Cloud Computing: An Overview

Cloud shifted the paradigm from owning hardware to renting computing resources on-demand. Hardware became a service.

Key Players in the Cloud Industry 🟨

The cloud computing market is dominated by several major providers, often referred to as the “Big Seven”, also called hyper-scalers. They are usually not interested in making it interoperable (they prefer the lock-in).

  1. Amazon Web Services (AWS): The largest provider, offering a comprehensive suite of cloud services.
  2. Microsoft Azure: Known for deep integration with enterprise systems and hybrid cloud solutions.
  3. Google Cloud Platform (GCP): Excels in data analytics, AI/ML, and Kubernetes-based solutions.
  4. IBM Cloud: Focuses on hybrid cloud and enterprise-grade AI.
  5. Oracle Cloud: Specializes in database solutions and enterprise applications.
  6. Alibaba Cloud: The leading provider in Asia, offering services similar to AWS.
  7. Salesforce: A major player in SaaS, particularly for CRM and business applications.
    These providers collectively control the majority of the global cloud infrastructure market, enabling scalable and on-demand computing resources for businesses worldwide.

Capital and Operational Expenses in the Cloud

Definition for CapEx and OpEx 🟥

Cloud computing transforms traditional IT cost structures by shifting expenses from capital expenditures (CapEx), such as purchasing servers and data centers, to operational expenditures (OpEx), where users pay only for the resources they consume.

Capital Expenses are usually depreciated (spread in time). Operation Expenses are typically tax-deductible.

Total cost of ownership

Better using hardware, leads to better performance at the same cost! So this is important to solve to keep costs of operating datacenters low. To compute the cost of ownership we need to take into account:

  • Capital expense in buying hardware (big part 61%)
  • Energy and cooling to keep it going
  • Networking costs
  • Other (like maintenance, cost of capital, amortized cost of building etc.)
  • People that operate the building (security, technicians).

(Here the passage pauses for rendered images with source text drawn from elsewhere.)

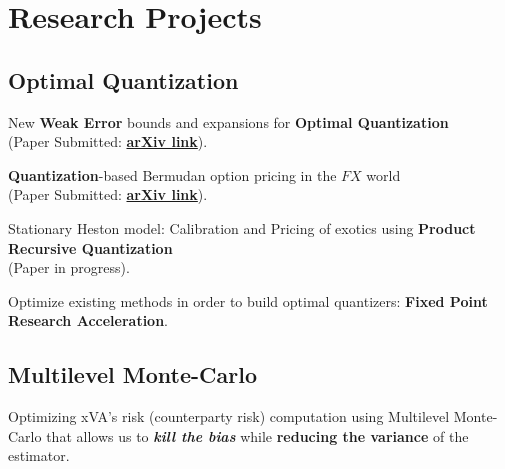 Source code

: \documentclass[]{deedy-resume-openfont}
\begin{document}
%
%
\lastupdated

%
%

%
%

\begin{minipage}[t]{0.33\textwidth}



\section{Research Projects}

\subsection{Optimal Quantization}
\vspace{\topsep}
\begin{tightemize}
\item New \textbf{Weak Error} bounds and expansions for \textbf{Optimal Quantization} \\ (Paper Submitted: \href{https://arxiv.org/abs/1903.10330}{\textbf{arXiv link}}).
\item \textbf{Quantization}-based Bermudan option pricing in the $FX$ world \\ (Paper Submitted: \href{https://arxiv.org/abs/1911.05462}{\textbf{arXiv link}}).
\item Stationary Heston model: Calibration and Pricing of exotics using \textbf{Product Recursive Quantization} \\ (Paper in progress).
\item Optimize existing methods in order to build optimal quantizers: \textbf{Fixed Point Research Acceleration}.
\end{tightemize}
\sectionsep
\subsection{Multilevel Monte-Carlo}
\vspace{\topsep}
\begin{tightemize}
\item Optimizing xVA's risk (counterparty risk) computation using Multilevel Monte-Carlo that allows us to \textbf{\textit{kill the bias}} while \textbf{reducing the variance} of the estimator.
\end{tightemize}





\end{minipage}
\end{document}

Economic Advantages of the Cloud 🟨–

  • Increased Resource Utilization: Cloud providers optimize hardware usage by sharing resources across multiple users (multitenancy), reducing idle capacity.
  • Pay-as-You-Go Model: Organizations avoid upfront investments, paying instead for compute power, storage, and services as needed.
  • Scalability: Costs align dynamically with demand, eliminating over-provisioning.

Key Insight:
The cloud improves efficiency by enabling resource sharing. From the provider’s perspective, resource utilization increases significantly. For users, costs are proportional to actual usage, fostering financial flexibility.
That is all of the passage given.